Please copy each line of the records below that holds the word "globo".
Segment Open
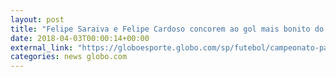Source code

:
 ```yaml
---
layout: post
title: "Felipe Saraiva e Felipe Cardoso concorem ao gol mais bonito do Paulistão; vote!"
date: 2018-04-03T00:00:14+00:00
external_link: "https://globoesporte.globo.com/sp/futebol/campeonato-paulista/votacao/qual-e-o-gol-mais-bonito-do-paulistao-429cbe63-e2e1-410e-8051-5846d009aa1e.ghtml"
categories: news globo.com
---
```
Segment Closed
> **Result**
external_link: "https://globoesporte.globo.com/sp/futebol/campeonato-paulista/votacao/qual-e-o-gol-mais-bonito-do-paulistao-429cbe63-e2e1-410e-8051-5846d009aa1e.ghtml"
categories: news globo.com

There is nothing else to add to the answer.